An Improved Convolutional Neural Network Framework for Brain MRI Image Classification


Aydin H. N., YILDIZ O.

2023 Innovations in Intelligent Systems and Applications Conference, ASYU 2023, Sivas, Türkiye, 11 - 13 Ekim 2023 identifier

  • Yayın Türü: Bildiri / Tam Metin Bildiri
  • Doi Numarası: 10.1109/asyu58738.2023.10296808
  • Basıldığı Şehir: Sivas
  • Basıldığı Ülke: Türkiye
  • Anahtar Kelimeler: Atrous spatial pyramid pooling, brain tumors, classification, CNN, efficient channel attention, Inception, MRI images
  • Gazi Üniversitesi Adresli: Evet

Özet

The number of deaths due to brain tumors is increasing day by day. Processes such as early diagnosis and treatment planning require time and expertise.

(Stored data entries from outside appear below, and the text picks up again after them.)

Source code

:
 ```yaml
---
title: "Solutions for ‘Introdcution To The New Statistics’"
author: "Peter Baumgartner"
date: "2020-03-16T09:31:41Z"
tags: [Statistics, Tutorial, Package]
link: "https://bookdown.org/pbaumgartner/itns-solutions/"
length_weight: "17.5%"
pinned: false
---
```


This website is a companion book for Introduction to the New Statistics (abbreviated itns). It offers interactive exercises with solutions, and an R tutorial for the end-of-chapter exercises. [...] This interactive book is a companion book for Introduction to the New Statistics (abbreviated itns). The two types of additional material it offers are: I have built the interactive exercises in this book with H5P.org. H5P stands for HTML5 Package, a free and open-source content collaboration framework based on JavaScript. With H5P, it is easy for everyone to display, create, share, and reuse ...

As in every field, the development of artificial intelligence-based systems in the field of health contributes to the diagnosis of diseases. In this study, a new Convolutional Neural Network (CNN) model is proposed for the detection of brain tumors in MRI images that will provide better results than the studies in the literature. The proposed model consists of a modified Inception block, an efficient channel attention block (ECA) and an Atrous spatial pyramid pooling module (ASPP). Feature extraction is performed with the modified Inception block and these extracted features are enhanced with the ECA block. Features with informative context information are obtained with the ASPP module. Finally, classification is performed using convolution layers and Softmax layer. When the model is trained and tested with Figshare dataset, 99.80% accuracy is achieved.